→ **What you will do**
Starting at the top of the data and ending with the line that holds "9tanvir/9tanvir is a", transcribe each line exactly; include both ends.

——

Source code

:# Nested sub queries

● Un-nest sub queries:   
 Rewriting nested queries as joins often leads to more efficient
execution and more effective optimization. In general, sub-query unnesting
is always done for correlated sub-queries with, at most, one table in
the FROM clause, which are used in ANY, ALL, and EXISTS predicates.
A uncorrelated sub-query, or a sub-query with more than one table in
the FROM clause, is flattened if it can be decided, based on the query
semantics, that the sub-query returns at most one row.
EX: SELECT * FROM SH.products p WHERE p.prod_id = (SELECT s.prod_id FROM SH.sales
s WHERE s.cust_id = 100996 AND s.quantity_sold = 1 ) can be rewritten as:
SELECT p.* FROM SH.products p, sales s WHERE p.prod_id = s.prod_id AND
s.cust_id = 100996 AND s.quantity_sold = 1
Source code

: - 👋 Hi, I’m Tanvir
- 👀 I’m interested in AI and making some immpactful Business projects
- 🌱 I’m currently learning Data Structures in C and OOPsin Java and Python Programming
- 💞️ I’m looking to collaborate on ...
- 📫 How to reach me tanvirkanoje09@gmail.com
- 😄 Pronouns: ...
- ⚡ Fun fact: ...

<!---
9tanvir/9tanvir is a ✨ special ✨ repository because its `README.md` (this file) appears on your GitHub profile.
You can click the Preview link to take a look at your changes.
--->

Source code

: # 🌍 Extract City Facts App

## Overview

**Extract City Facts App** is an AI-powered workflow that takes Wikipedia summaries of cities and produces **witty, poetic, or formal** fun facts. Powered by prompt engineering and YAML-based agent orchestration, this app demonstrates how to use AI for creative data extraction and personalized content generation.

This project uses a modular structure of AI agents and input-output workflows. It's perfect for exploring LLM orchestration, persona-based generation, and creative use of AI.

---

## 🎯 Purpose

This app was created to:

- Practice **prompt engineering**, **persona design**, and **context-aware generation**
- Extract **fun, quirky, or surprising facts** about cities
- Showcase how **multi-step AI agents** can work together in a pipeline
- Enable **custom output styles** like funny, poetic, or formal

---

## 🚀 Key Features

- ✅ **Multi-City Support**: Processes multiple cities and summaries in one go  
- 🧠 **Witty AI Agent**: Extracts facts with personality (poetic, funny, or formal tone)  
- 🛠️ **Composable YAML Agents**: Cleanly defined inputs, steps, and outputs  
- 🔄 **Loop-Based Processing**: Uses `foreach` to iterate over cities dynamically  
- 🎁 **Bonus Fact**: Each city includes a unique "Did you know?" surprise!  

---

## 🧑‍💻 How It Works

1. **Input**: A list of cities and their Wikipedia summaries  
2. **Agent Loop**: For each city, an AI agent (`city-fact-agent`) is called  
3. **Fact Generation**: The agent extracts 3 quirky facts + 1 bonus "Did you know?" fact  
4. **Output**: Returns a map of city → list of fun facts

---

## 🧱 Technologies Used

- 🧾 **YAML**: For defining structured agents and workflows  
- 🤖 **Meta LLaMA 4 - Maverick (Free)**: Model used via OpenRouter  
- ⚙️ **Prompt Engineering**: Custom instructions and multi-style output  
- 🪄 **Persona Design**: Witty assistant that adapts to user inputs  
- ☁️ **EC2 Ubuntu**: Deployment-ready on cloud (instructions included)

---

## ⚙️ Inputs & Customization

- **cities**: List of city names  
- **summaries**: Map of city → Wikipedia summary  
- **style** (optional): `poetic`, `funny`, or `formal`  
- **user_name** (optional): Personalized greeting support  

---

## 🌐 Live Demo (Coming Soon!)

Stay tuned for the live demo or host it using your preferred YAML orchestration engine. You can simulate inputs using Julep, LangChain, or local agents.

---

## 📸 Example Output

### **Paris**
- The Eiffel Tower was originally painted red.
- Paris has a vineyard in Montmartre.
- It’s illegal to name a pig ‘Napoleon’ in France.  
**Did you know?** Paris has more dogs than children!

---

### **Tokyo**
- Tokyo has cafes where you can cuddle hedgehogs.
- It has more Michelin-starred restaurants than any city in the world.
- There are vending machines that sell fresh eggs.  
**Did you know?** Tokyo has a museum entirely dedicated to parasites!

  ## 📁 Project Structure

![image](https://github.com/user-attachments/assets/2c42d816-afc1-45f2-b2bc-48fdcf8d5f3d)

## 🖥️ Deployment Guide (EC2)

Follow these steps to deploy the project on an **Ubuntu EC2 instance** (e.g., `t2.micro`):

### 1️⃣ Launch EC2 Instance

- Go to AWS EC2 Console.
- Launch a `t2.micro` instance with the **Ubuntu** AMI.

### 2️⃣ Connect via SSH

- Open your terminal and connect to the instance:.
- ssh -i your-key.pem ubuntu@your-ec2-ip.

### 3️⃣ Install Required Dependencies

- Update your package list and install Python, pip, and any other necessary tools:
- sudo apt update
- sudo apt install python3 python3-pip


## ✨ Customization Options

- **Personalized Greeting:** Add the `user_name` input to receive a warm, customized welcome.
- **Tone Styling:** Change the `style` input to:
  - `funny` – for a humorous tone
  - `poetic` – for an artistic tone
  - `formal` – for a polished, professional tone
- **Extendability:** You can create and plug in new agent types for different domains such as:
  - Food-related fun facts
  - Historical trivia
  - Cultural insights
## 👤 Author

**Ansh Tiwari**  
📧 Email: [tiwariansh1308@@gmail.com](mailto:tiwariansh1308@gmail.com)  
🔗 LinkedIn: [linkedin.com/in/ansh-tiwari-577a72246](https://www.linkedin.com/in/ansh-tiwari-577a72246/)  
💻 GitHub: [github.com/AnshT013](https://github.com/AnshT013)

——

→ **Answer to this problem**
Source code

:# Nested sub queries

● Un-nest sub queries:   
 Rewriting nested queries as joins often leads to more efficient
execution and more effective optimization. In general, sub-query unnesting
is always done for correlated sub-queries with, at most, one table in
the FROM clause, which are used in ANY, ALL, and EXISTS predicates.
A uncorrelated sub-query, or a sub-query with more than one table in
the FROM clause, is flattened if it can be decided, based on the query
semantics, that the sub-query returns at most one row.
EX: SELECT * FROM SH.products p WHERE p.prod_id = (SELECT s.prod_id FROM SH.sales
s WHERE s.cust_id = 100996 AND s.quantity_sold = 1 ) can be rewritten as:
SELECT p.* FROM SH.products p, sales s WHERE p.prod_id = s.prod_id AND
s.cust_id = 100996 AND s.quantity_sold = 1
Source code

: - 👋 Hi, I’m Tanvir
- 👀 I’m interested in AI and making some immpactful Business projects
- 🌱 I’m currently learning Data Structures in C and OOPsin Java and Python Programming
- 💞️ I’m looking to collaborate on ...
- 📫 How to reach me tanvirkanoje09@gmail.com
- 😄 Pronouns: ...
- ⚡ Fun fact: ...

<!---
9tanvir/9tanvir is a ✨ special ✨ repository because its `README.md` (this file) appears on your GitHub profile.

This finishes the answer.